INFORMATION.
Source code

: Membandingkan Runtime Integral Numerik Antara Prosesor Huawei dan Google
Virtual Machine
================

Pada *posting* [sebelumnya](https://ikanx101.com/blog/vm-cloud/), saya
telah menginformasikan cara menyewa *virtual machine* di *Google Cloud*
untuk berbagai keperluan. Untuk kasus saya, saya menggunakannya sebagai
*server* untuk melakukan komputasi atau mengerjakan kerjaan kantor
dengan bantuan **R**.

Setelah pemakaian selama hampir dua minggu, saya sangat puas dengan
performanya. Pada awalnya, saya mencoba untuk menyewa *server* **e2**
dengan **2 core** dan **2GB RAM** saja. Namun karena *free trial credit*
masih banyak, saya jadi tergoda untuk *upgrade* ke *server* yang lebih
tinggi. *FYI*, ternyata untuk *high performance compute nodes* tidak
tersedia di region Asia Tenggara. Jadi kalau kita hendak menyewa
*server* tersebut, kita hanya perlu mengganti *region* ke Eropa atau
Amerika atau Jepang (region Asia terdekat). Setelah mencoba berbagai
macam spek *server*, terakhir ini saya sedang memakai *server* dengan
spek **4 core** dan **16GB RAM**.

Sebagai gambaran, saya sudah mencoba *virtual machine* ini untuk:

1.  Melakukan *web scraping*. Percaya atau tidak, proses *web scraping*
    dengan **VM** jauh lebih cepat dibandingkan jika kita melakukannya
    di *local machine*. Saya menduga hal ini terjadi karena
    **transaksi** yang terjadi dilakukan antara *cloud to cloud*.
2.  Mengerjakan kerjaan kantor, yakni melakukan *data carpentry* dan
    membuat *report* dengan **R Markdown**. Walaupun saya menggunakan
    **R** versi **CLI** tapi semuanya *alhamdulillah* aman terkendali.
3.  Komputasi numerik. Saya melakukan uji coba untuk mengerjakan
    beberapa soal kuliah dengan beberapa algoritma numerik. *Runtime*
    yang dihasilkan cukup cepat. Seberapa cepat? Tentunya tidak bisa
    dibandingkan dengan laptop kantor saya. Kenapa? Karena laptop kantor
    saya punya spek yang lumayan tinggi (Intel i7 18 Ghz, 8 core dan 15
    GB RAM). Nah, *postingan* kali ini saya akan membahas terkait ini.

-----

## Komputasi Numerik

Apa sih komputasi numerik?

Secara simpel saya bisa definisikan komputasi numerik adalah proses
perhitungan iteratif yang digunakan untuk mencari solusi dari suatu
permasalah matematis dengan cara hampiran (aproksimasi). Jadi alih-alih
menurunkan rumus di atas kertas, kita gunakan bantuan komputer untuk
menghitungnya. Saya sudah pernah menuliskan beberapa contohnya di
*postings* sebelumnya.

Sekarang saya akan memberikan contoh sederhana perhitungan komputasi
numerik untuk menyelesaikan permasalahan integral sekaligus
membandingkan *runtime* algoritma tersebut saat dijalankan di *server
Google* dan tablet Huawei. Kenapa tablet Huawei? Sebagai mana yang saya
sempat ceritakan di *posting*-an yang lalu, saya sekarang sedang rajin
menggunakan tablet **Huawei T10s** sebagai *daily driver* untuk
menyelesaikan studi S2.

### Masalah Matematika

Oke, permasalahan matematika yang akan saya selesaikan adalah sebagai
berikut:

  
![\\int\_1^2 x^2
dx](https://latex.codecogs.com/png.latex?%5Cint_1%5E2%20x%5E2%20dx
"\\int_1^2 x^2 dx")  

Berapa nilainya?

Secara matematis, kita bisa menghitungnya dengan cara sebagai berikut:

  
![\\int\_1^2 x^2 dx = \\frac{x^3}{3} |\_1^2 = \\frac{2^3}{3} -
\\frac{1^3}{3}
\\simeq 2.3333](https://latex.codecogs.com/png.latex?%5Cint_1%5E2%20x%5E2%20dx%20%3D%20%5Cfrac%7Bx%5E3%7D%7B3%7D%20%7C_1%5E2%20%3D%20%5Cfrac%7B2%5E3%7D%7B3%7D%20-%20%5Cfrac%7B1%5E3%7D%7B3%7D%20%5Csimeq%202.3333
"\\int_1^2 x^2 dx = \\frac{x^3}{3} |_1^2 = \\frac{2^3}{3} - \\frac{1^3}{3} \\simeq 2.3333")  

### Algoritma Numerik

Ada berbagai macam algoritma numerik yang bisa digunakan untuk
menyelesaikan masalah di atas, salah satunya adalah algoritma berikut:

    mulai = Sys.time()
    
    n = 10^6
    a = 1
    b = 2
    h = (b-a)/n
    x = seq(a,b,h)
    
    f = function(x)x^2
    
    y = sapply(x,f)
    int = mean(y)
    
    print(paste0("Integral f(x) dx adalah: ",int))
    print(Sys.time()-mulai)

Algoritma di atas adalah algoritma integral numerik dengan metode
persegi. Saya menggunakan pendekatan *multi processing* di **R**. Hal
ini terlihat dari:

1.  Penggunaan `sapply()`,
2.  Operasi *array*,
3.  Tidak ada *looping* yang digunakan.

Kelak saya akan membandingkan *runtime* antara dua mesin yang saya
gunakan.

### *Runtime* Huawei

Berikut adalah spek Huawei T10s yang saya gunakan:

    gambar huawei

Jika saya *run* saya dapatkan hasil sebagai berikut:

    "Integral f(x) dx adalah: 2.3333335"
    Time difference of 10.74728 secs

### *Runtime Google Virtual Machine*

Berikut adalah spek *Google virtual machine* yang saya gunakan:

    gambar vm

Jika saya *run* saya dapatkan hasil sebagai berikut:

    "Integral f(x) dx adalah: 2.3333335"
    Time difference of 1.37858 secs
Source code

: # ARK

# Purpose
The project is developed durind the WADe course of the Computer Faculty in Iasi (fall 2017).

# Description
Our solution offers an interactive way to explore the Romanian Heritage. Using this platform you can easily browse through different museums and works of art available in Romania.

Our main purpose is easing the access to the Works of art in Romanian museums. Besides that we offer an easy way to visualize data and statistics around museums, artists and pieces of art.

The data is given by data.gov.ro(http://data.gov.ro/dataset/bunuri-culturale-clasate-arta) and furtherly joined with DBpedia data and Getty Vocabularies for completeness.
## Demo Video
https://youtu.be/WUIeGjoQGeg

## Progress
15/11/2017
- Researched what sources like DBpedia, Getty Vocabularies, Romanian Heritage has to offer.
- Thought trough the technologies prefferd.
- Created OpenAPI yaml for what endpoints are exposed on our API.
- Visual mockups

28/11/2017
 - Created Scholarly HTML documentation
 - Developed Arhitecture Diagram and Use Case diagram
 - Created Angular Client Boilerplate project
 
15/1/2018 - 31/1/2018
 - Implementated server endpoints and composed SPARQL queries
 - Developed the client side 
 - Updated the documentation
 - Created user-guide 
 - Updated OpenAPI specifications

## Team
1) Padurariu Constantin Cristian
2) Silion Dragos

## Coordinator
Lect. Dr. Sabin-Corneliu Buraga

WHAT IS EXPECTED. Your reply should be only the number of lines in the preceding data that include the word "Vocabularies".

TASK ANSWER. 2